One other route by way of which Gulf wealth flows again into the US is through army procurement. In accordance with the Stockholm International Peace Research Institute, the Gulf states accounted for 22% of all international arms imports between 2019 and 2023 – greater than some other area on this planet.

Kashif Hameed/Shutterstock
The US provides the overwhelming majority of those weapons. On this manner, Gulf spending helps the American army trade, and in return, these states change into extra intently tied to the US army’s umbrella.
These deep army, monetary and strategic ties assist clarify the actual focus of Trump’s go to to the Gulf. A lot of the dialogue could have centred on large funding pledges made by Gulf states to the US – together with Saudi Arabia’s promise to take a position as much as US$600 billion, and the UAE’s commitment to a US$1.4 trillion funding over ten years.
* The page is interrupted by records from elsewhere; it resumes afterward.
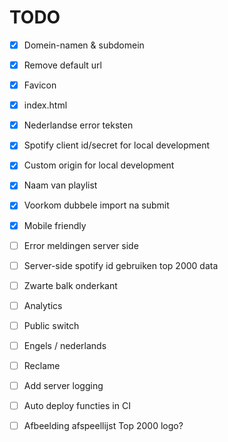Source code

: # TODO

- [X] Domein-namen & subdomein
- [X] Remove default url
- [X] Favicon
- [X] index.html
- [X] Nederlandse error teksten
- [X] Spotify client id/secret for local development
- [X] Custom origin for local development
- [X] Naam van playlist
- [X] Voorkom dubbele import na submit
- [X] Mobile friendly

- [ ] Error meldingen server side  
- [ ] Server-side spotify id gebruiken top 2000 data
- [ ] Zwarte balk onderkant
- [ ] Analytics

- [ ] Public switch
- [ ] Engels / nederlands 
- [ ] Reclame
- [ ] Add server logging
- [ ] Auto deploy functies in CI
- [ ] Afbeelding afspeellijst Top 2000 logo?
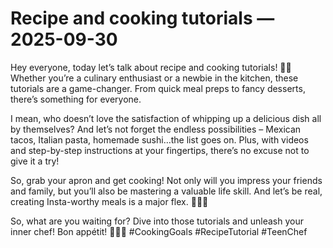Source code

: # Recipe and cooking tutorials — 2025-09-30

Hey everyone, today let’s talk about recipe and cooking tutorials! 🍳🔪 Whether you’re a culinary enthusiast or a newbie in the kitchen, these tutorials are a game-changer. From quick meal preps to fancy desserts, there’s something for everyone.

I mean, who doesn’t love the satisfaction of whipping up a delicious dish all by themselves? And let’s not forget the endless possibilities – Mexican tacos, Italian pasta, homemade sushi…the list goes on. Plus, with videos and step-by-step instructions at your fingertips, there’s no excuse not to give it a try!

So, grab your apron and get cooking! Not only will you impress your friends and family, but you’ll also be mastering a valuable life skill. And let’s be real, creating Insta-worthy meals is a major flex. 💁‍♀️💅

So, what are you waiting for? Dive into those tutorials and unleash your inner chef! Bon appétit! 🌟👩‍🍳 #CookingGoals #RecipeTutorial #TeenChef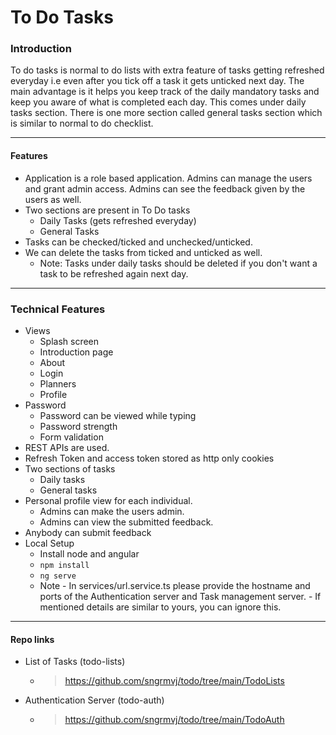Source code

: 
To Do Tasks
===========


### Introduction
To do tasks is normal to do lists with extra feature of tasks getting refreshed everyday i.e even after you tick off a task it gets unticked next day. The main advantage is it helps you keep track of the daily mandatory tasks and keep you aware of what is completed each day. This comes under daily tasks section. There is one more section called general tasks section which is similar to normal to do checklist.


---

#### Features
- Application is a role based application. Admins can manage the users and grant admin access. Admins can see the feedback given by the users as well.
- Two sections are present in To Do tasks
    - Daily Tasks (gets refreshed everyday)
    - General Tasks
- Tasks can be checked/ticked and unchecked/unticked.
- We can delete the tasks from ticked and unticked as well.
    - Note: Tasks under daily tasks should be deleted if you don't want a task to be refreshed again next day.




---

### Technical Features
- Views
    - Splash screen
    - Introduction page
    - About
    - Login
    - Planners
    - Profile
- Password
    - Password can be viewed while typing
    - Password strength
    - Form validation
- REST APIs are used.
- Refresh Token and access token stored as http only cookies
- Two sections of tasks
    - Daily tasks
    - General tasks
- Personal profile view for each individual.
    - Admins can make the users admin.
    - Admins can view the submitted feedback.
- Anybody can submit feedback
- Local Setup 
  - Install node and angular
  - `npm install`
  - `ng serve`
  - Note - In services/url.service.ts please provide the hostname and ports of the Authentication server and Task management server.
        - If mentioned details are similar to yours, you can ignore this.

---

#### Repo links
- List of Tasks (todo-lists)
    - > https://github.com/sngrmvj/todo/tree/main/TodoLists
- Authentication Server (todo-auth)
    - > https://github.com/sngrmvj/todo/tree/main/TodoAuth
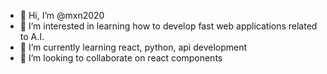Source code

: - 👋 Hi, I’m @mxn2020
- 👀 I’m interested in learning how to develop fast web applications related to A.I.
- 🌱 I’m currently learning react, python, api development
- 💞️ I’m looking to collaborate on react components


<!---
- 📫 How to reach me 
mxn2020/mxn2020 is a ✨ special ✨ repository because its `README.md` (this file) appears on your GitHub profile.
You can click the Preview link to take a look at your changes.
--->
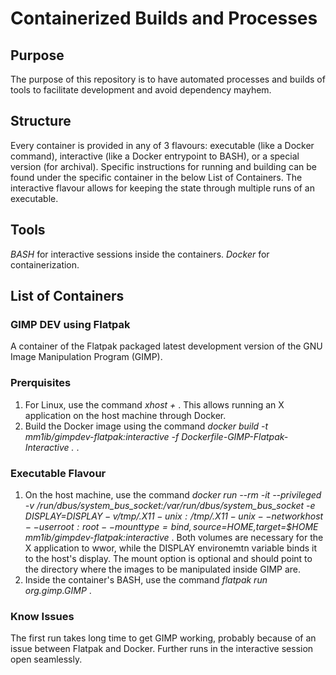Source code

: # Containerized Builds and Processes

## Purpose

The purpose of this repository is to have automated processes and builds of tools to facilitate development and avoid dependency mayhem.

## Structure

Every container is provided in any of 3 flavours: executable (like a Docker command), interactive (like a Docker entrypoint to BASH), or a special version (for archival). Specific instructions for running and building can be found under the specific container in the below List of Containers. The interactive flavour allows for keeping the state through multiple runs of an executable.

## Tools

_BASH_ for interactive sessions inside the containers.
_Docker_ for containerization.

## List of Containers

### GIMP DEV using Flatpak
A container of the Flatpak packaged latest development version of the GNU Image Manipulation Program (GIMP).
### Prerquisites
1. For Linux, use the command _xhost +_ . This allows running an X application on the host machine through Docker.
1. Build the Docker image using the command _docker build -t mm1ib/gimpdev-flatpak:interactive -f Dockerfile-GIMP-Flatpak-Interactive ._ .
### Executable Flavour
1. On the host machine, use the command _docker run --rm -it --privileged -v /run/dbus/system_bus_socket:/var/run/dbus/system_bus_socket -e DISPLAY=${DISPLAY} -v /tmp/.X11-unix:/tmp/.X11-unix --network host  --user root:root --mount type=bind,source=$HOME,target=$HOME mm1ib/gimpdev-flatpak:interactive_ . Both volumes are necessary for the X application to wwor, while the DISPLAY environemtn variable binds it to the host's display. The mount option is optional and should point to the directory where the images to be manipulated inside GIMP are.
1. Inside the container's BASH, use the command _flatpak run org.gimp.GIMP_ .
### Know Issues
The first run takes long time to get GIMP working, probably because of an issue between Flatpak and Docker. Further runs in the interactive session open seamlessly.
And such pledges replicate a broader agenda which includes increasing offers in synthetic intelligence, critical minerals, vitality infrastructure and superior manufacturing.
So Trump travelling to the area is not only about personal jets and spectacle. It’s concerning the persevering with relevance of a structural relationship important to American energy, and a deepening monetary integration between the Gulf and the US.
For even because the Gulf reorients its vitality flows eastward, it stays deeply tied to US finance, the US army trade and US property. In an period of weakening US international energy – and the doable spectre of a deeper conflict with China – that is what is going to outline Trump’s go to.